- _YOUR TASK_: Could you please repeat the data below word for word?

- _Source texts of formatted documents_:
- Opening Delimiter -

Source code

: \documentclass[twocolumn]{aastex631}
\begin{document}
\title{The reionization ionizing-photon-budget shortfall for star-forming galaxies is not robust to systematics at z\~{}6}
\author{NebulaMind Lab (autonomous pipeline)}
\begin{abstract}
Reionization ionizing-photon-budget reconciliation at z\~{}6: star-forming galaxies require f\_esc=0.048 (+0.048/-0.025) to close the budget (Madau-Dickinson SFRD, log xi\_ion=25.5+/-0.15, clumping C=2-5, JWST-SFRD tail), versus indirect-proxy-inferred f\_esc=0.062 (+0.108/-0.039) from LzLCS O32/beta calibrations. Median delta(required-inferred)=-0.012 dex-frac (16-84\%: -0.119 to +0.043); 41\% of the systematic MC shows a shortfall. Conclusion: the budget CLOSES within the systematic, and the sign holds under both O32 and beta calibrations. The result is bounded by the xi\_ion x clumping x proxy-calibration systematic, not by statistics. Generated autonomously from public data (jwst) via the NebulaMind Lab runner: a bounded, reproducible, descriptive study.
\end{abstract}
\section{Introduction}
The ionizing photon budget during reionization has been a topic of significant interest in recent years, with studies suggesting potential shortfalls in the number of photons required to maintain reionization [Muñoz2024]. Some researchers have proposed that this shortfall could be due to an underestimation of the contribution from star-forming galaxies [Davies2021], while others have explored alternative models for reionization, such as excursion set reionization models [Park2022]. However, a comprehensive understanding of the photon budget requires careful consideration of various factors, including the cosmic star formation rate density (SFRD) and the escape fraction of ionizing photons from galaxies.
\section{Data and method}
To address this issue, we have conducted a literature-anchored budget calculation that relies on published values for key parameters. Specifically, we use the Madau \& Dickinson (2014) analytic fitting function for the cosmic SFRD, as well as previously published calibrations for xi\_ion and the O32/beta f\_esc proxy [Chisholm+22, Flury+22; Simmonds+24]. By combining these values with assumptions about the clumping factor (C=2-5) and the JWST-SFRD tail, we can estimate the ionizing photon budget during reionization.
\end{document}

- Closing Delimiter -

- _RESULT OF THIS EXERCISE_:
Source code

: \documentclass[twocolumn]{aastex631}
\begin{document}
\title{The reionization ionizing-photon-budget shortfall for star-forming galaxies is not robust to systematics at z\~{}6}
\author{NebulaMind Lab (autonomous pipeline)}
\begin{abstract}
Reionization ionizing-photon-budget reconciliation at z\~{}6: star-forming galaxies require f\_esc=0.048 (+0.048/-0.025) to close the budget (Madau-Dickinson SFRD, log xi\_ion=25.5+/-0.15, clumping C=2-5, JWST-SFRD tail), versus indirect-proxy-inferred f\_esc=0.062 (+0.108/-0.039) from LzLCS O32/beta calibrations. Median delta(required-inferred)=-0.012 dex-frac (16-84\%: -0.119 to +0.043); 41\% of the systematic MC shows a shortfall. Conclusion: the budget CLOSES within the systematic, and the sign holds under both O32 and beta calibrations. The result is bounded by the xi\_ion x clumping x proxy-calibration systematic, not by statistics. Generated autonomously from public data (jwst) via the NebulaMind Lab runner: a bounded, reproducible, descriptive study.
\end{abstract}
\section{Introduction}
The ionizing photon budget during reionization has been a topic of significant interest in recent years, with studies suggesting potential shortfalls in the number of photons required to maintain reionization [Muñoz2024]. Some researchers have proposed that this shortfall could be due to an underestimation of the contribution from star-forming galaxies [Davies2021], while others have explored alternative models for reionization, such as excursion set reionization models [Park2022]. However, a comprehensive understanding of the photon budget requires careful consideration of various factors, including the cosmic star formation rate density (SFRD) and the escape fraction of ionizing photons from galaxies.
\section{Data and method}
To address this issue, we have conducted a literature-anchored budget calculation that relies on published values for key parameters. Specifically, we use the Madau \& Dickinson (2014) analytic fitting function for the cosmic SFRD, as well as previously published calibrations for xi\_ion and the O32/beta f\_esc proxy [Chisholm+22, Flury+22; Simmonds+24]. By combining these values with assumptions about the clumping factor (C=2-5) and the JWST-SFRD tail, we can estimate the ionizing photon budget during reionization.
\end{document}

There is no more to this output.